EXERCISE REQUIREMENTS: Each line of the data below holding the word "Android" must be copied.

Rendered images with source text:
§

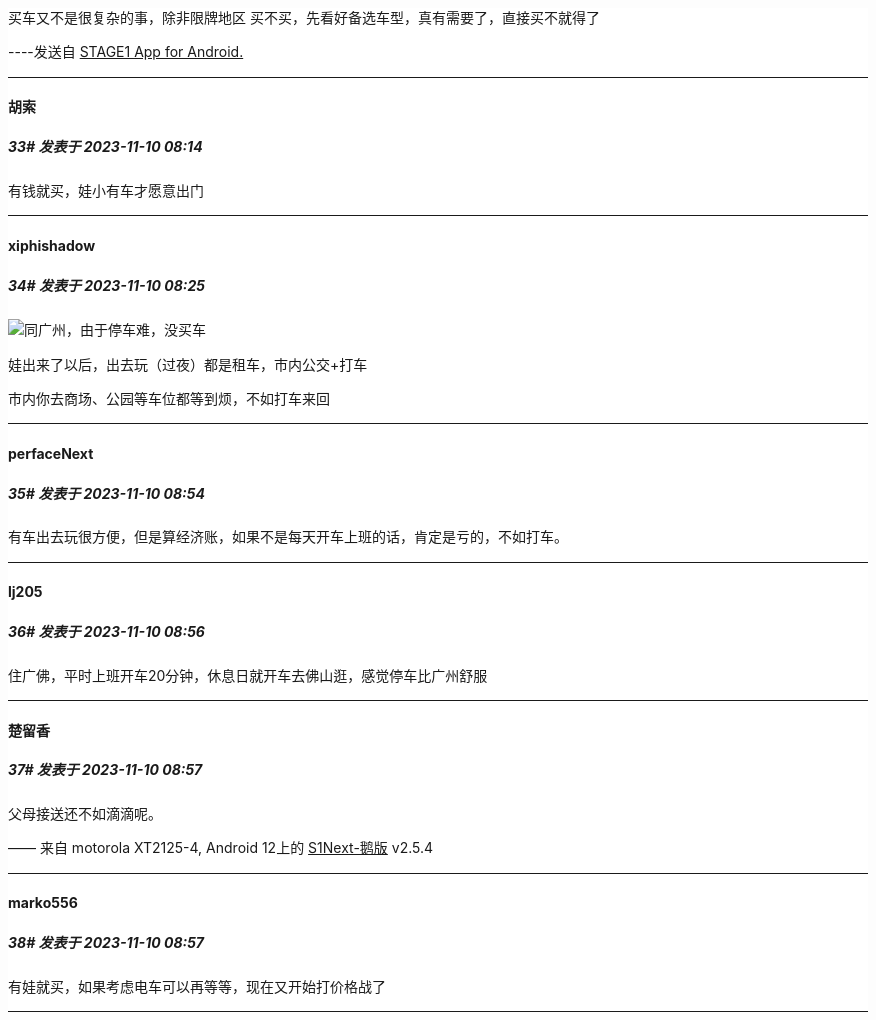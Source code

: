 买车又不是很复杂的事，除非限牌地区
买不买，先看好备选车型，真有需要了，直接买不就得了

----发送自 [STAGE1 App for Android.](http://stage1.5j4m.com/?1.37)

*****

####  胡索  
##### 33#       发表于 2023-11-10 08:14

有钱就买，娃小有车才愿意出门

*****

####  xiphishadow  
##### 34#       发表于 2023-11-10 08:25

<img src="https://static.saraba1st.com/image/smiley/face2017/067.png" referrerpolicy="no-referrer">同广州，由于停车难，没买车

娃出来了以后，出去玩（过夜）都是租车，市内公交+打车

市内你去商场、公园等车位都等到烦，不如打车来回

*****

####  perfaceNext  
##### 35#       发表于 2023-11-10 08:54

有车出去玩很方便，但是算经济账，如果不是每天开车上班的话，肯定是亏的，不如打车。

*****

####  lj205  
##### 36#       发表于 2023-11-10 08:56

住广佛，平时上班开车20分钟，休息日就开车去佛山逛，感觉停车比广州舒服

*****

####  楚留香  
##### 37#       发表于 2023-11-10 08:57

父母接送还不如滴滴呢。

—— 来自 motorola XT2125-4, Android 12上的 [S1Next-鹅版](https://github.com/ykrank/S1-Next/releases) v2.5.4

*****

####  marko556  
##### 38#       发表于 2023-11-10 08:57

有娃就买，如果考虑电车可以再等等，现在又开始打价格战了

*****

§

RESULT OF THIS TASK:
----发送自 [STAGE1 App for Android.](http://stage1.5j4m.com/?1.37)
—— 来自 motorola XT2125-4, Android 12上的 [S1Next-鹅版](https://github.com/ykrank/S1-Next/releases) v2.5.4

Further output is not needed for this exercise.